Exercise objective: Pull each line containing "setminus" from the data.
START Given records
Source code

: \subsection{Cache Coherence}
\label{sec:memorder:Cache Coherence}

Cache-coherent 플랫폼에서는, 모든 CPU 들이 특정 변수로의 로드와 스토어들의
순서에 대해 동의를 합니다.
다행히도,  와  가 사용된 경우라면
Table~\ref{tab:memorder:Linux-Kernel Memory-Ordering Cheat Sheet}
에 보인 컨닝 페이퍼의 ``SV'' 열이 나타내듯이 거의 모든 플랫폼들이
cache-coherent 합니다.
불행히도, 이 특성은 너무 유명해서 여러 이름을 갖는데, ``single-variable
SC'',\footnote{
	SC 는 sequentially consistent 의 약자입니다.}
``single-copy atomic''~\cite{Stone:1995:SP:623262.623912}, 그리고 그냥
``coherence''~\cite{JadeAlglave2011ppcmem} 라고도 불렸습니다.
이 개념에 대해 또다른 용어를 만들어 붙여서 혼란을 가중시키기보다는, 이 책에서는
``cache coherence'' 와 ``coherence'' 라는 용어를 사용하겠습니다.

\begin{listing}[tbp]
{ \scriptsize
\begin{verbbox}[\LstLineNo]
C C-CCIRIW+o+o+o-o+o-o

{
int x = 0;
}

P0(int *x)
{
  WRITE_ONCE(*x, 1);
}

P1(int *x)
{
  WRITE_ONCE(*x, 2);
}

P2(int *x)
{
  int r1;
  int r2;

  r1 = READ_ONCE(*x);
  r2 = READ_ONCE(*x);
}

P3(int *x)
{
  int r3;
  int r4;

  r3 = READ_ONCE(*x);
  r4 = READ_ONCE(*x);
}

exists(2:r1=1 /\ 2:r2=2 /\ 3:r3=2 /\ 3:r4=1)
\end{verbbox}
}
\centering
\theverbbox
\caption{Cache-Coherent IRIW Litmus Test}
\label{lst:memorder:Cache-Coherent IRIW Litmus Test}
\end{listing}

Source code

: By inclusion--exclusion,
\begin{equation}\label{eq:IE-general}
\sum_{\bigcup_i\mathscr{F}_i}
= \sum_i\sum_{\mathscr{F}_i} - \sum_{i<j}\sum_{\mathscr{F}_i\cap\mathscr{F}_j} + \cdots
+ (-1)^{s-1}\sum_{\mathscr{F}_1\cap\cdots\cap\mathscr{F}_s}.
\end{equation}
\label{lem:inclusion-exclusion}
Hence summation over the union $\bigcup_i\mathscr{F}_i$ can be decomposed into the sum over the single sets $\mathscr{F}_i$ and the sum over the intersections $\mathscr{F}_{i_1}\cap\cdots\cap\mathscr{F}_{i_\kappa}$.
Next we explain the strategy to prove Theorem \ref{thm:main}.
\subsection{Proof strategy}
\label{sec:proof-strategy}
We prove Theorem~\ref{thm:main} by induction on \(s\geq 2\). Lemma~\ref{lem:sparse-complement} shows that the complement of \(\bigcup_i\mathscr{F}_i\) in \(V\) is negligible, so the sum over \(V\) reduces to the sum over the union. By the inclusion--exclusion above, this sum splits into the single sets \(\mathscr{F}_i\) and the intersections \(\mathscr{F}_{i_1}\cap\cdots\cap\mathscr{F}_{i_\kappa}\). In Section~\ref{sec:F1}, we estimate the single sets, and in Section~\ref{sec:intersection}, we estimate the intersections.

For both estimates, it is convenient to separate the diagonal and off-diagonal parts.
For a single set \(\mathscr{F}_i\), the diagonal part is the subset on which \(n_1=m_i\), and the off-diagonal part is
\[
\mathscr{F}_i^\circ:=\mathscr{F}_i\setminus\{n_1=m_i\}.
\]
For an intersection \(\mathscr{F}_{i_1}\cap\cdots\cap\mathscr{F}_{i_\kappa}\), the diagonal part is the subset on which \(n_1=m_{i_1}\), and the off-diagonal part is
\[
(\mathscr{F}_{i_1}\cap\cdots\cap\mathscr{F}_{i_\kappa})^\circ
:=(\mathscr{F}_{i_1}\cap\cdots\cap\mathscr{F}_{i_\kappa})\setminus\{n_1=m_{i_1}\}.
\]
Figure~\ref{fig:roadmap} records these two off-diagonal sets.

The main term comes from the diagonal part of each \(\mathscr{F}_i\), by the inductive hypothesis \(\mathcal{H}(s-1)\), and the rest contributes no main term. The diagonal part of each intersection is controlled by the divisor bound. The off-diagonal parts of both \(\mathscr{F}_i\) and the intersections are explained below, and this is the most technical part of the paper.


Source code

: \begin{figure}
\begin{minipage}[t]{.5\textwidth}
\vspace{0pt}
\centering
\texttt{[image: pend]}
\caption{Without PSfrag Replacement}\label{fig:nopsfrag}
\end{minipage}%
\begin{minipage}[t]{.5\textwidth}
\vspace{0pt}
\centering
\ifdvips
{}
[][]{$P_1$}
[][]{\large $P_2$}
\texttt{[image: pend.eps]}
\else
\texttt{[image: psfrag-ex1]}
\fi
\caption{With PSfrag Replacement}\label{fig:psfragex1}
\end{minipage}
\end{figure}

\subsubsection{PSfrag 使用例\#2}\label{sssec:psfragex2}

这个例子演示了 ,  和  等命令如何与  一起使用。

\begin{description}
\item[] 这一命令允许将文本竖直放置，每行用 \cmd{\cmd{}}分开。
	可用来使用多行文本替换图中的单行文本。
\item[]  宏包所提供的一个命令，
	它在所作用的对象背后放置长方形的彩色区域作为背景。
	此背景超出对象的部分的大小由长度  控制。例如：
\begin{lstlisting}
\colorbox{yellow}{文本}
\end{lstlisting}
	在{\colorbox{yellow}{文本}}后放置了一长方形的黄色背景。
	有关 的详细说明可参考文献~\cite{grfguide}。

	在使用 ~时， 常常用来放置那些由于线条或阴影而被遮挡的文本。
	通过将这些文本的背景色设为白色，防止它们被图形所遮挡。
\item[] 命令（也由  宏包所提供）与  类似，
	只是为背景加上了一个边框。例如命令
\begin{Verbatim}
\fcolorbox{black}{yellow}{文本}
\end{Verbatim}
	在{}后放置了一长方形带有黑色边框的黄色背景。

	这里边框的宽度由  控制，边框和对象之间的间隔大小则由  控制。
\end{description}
END Given records
Response to this exercise:
\mathscr{F}_i^\circ:=\mathscr{F}_i\setminus\{n_1=m_i\}.
:=(\mathscr{F}_{i_1}\cap\cdots\cap\mathscr{F}_{i_\kappa})\setminus\{n_1=m_{i_1}\}.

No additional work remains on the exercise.